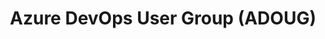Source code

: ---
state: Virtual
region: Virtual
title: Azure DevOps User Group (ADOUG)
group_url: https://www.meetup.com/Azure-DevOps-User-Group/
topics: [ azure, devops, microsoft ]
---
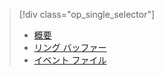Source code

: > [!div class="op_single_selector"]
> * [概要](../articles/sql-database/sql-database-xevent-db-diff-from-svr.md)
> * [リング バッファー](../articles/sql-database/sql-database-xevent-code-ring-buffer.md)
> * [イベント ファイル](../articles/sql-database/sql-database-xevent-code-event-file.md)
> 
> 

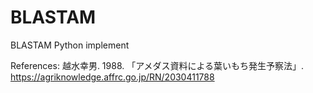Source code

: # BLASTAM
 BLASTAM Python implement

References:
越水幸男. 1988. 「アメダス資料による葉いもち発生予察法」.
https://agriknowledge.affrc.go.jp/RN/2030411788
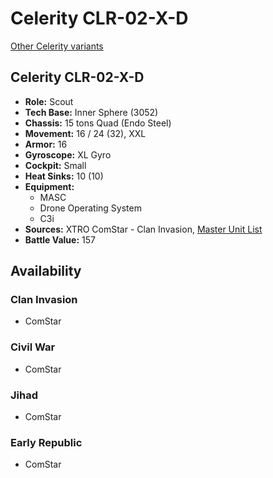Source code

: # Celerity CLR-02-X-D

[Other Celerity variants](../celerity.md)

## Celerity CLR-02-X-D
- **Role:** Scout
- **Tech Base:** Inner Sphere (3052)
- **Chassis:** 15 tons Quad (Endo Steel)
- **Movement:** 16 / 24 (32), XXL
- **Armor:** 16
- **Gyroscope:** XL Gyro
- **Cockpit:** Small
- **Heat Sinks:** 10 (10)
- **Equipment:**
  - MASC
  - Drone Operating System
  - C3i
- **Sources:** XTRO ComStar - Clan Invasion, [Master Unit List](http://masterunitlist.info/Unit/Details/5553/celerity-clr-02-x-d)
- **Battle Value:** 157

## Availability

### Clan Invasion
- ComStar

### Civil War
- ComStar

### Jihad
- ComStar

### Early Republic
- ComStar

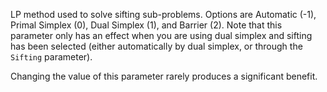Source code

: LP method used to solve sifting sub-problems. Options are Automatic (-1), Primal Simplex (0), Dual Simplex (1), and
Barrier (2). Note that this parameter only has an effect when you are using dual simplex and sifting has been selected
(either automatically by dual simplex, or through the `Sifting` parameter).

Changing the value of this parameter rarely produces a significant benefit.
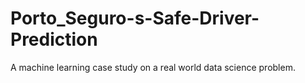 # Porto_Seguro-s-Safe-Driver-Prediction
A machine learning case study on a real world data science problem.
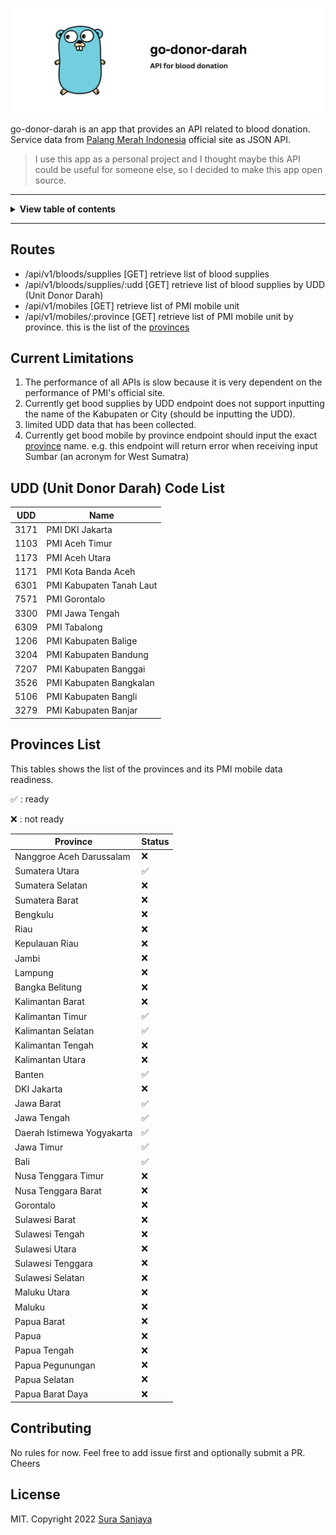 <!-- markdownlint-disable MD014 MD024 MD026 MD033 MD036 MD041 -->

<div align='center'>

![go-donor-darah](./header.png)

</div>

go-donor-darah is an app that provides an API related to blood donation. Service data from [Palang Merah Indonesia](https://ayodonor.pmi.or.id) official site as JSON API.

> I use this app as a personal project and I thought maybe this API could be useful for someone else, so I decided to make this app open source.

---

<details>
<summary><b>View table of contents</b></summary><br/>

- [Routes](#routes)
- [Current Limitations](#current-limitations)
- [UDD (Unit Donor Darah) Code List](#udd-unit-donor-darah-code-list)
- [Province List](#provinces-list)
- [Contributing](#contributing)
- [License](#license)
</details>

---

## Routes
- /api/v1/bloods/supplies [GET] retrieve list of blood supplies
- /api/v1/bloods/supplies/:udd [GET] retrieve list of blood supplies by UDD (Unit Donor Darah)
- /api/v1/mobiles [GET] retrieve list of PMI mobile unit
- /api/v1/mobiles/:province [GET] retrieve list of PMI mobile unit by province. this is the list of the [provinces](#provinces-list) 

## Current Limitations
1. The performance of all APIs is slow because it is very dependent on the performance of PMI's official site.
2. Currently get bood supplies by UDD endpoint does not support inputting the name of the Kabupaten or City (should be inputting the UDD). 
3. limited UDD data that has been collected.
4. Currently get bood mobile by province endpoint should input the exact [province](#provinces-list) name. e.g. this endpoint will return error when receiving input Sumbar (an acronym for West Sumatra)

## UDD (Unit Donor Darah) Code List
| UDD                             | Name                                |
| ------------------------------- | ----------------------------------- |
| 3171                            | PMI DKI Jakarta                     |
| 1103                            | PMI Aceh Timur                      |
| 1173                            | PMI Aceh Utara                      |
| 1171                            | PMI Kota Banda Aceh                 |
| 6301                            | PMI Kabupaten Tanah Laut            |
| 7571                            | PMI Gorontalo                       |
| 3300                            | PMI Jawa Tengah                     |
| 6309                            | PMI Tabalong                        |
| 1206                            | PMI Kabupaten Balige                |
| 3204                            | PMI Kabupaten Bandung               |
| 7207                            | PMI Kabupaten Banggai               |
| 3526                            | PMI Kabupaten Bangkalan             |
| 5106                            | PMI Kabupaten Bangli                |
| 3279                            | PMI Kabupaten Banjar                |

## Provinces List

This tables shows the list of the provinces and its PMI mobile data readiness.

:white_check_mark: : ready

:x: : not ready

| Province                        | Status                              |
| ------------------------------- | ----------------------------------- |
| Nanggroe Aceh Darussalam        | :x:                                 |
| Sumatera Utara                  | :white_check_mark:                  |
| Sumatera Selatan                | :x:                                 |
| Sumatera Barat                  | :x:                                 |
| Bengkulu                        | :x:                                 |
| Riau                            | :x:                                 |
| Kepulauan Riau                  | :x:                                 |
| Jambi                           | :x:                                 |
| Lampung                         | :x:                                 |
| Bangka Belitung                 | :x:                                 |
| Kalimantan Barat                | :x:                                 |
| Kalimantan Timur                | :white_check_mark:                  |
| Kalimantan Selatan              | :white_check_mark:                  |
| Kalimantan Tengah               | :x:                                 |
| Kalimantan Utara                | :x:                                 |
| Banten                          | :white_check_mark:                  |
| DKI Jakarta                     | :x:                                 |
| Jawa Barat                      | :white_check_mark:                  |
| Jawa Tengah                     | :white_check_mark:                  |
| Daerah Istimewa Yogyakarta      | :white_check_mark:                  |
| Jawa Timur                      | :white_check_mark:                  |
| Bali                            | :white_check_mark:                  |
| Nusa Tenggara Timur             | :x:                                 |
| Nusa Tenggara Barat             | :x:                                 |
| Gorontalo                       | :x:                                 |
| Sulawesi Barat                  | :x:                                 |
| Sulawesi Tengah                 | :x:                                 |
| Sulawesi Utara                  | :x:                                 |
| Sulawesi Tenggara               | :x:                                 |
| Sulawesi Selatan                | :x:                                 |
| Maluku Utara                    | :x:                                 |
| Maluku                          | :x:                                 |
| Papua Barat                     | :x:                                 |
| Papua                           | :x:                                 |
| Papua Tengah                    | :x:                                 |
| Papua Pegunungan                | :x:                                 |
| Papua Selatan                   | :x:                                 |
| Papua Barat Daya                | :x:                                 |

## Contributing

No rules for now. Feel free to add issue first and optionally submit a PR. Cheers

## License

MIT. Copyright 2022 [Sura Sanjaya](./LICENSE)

=====

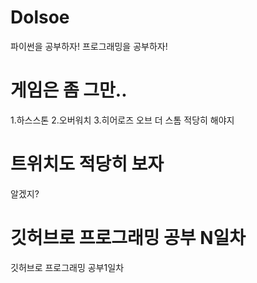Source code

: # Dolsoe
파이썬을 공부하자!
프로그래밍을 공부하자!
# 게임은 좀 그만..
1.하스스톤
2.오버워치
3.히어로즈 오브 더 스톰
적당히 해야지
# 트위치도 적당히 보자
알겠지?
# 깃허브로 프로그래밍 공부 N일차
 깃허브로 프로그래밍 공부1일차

=====

§ How to complete this task: With pictures excluded, reproduce exactly the lines above from the one containing "Simplex (1), and" down to the one containing "- /api/v1/bloods/supplies [GET]", those two included.

§ Answer space:
: LP method used to solve sifting sub-problems. Options are Automatic (-1), Primal Simplex (0), Dual Simplex (1), and
Barrier (2). Note that this parameter only has an effect when you are using dual simplex and sifting has been selected
(either automatically by dual simplex, or through the `Sifting` parameter).

Changing the value of this parameter rarely produces a significant benefit.
 # Porto_Seguro-s-Safe-Driver-Prediction
A machine learning case study on a real world data science problem.
 <!-- markdownlint-disable MD014 MD024 MD026 MD033 MD036 MD041 -->

<div align='center'>

![go-donor-darah](./header.png)

</div>

go-donor-darah is an app that provides an API related to blood donation. Service data from [Palang Merah Indonesia](https://ayodonor.pmi.or.id) official site as JSON API.

> I use this app as a personal project and I thought maybe this API could be useful for someone else, so I decided to make this app open source.

---

<details>
<summary><b>View table of contents</b></summary><br/>

- [Routes](#routes)
- [Current Limitations](#current-limitations)
- [UDD (Unit Donor Darah) Code List](#udd-unit-donor-darah-code-list)
- [Province List](#provinces-list)
- [Contributing](#contributing)
- [License](#license)
</details>

---

## Routes
- /api/v1/bloods/supplies [GET] retrieve list of blood supplies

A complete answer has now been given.